Penne's instructions had been clear. Although he lived in the royal palace
on Adano Gran, the biggest and most populated planet of the system, he
had been born and raised on Adano Menor, and it was there that his family
were all buried after the plague that wiped them out. He wanted to be
with them in death. But the shuttle journey to Adano Menor was never going
to be a happy outing. The Doctor sat with Wyn and Rose in the passenger
seats. The coffin was fastened securely in the freight area behind them.
"You two ok?" he asked as the shuttle passed out of the atmosphere
and the artificial gravity kicked in.
"This…." Wyn looked pale. "Never been in a spaceship
before."
"The TARDIS is a spaceship," The Doctor told her.
"Yeah but not like this…. With windows."
"You can forget you're in space in the TARDIS," Rose said. She
was less traumatised than Wyn but she wasn't exactly happy either.
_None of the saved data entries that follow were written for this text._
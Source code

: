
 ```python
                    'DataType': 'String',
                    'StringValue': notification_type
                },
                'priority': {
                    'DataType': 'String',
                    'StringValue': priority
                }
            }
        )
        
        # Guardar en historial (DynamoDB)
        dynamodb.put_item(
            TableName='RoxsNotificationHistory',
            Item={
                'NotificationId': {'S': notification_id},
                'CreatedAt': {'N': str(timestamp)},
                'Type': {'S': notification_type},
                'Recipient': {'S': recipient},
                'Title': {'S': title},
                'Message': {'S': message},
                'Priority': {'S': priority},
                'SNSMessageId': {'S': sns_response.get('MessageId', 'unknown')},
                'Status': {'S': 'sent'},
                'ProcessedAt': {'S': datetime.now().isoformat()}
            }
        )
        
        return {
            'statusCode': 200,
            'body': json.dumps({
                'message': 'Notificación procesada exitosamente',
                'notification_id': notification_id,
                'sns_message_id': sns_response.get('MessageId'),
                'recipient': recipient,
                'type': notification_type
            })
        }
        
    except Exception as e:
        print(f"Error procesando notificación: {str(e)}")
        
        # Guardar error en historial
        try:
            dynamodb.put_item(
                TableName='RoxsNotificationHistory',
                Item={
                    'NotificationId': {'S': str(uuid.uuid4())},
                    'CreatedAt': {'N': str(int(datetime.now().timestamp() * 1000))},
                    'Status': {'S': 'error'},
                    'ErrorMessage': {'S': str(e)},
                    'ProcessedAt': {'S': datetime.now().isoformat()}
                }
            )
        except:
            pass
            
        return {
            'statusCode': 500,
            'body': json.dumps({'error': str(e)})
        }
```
She
tried to think about other things than the starfield beyond what seemed
an inadequately thin piece of glass. The conversations going on in the
other seats were even more disturbing, though.
"Doctor," she whispered. "They're planning your coronation."
"Yes," he said. "I know. I wish they wouldn't. Not in the
same shuttle as the coffin. I know it's important to them but…"
"It's just sunk in with me…. You… You're going through
with it. You're really going to be their king. Ruler of the solar system."
"At the moment I don't see any other way," he said. He took
her hand and held it, stroking the finger where the Gallifreyan diamond
he gave her as a seal of their betrothal shone brightly. "Would you
like that? Would you like to be queen of seven planets? My queen consort
ruling alongside me?"
"Would you be allowed to marry me?" she asked. "Do you
think maybe they'd want you to marry a princess?"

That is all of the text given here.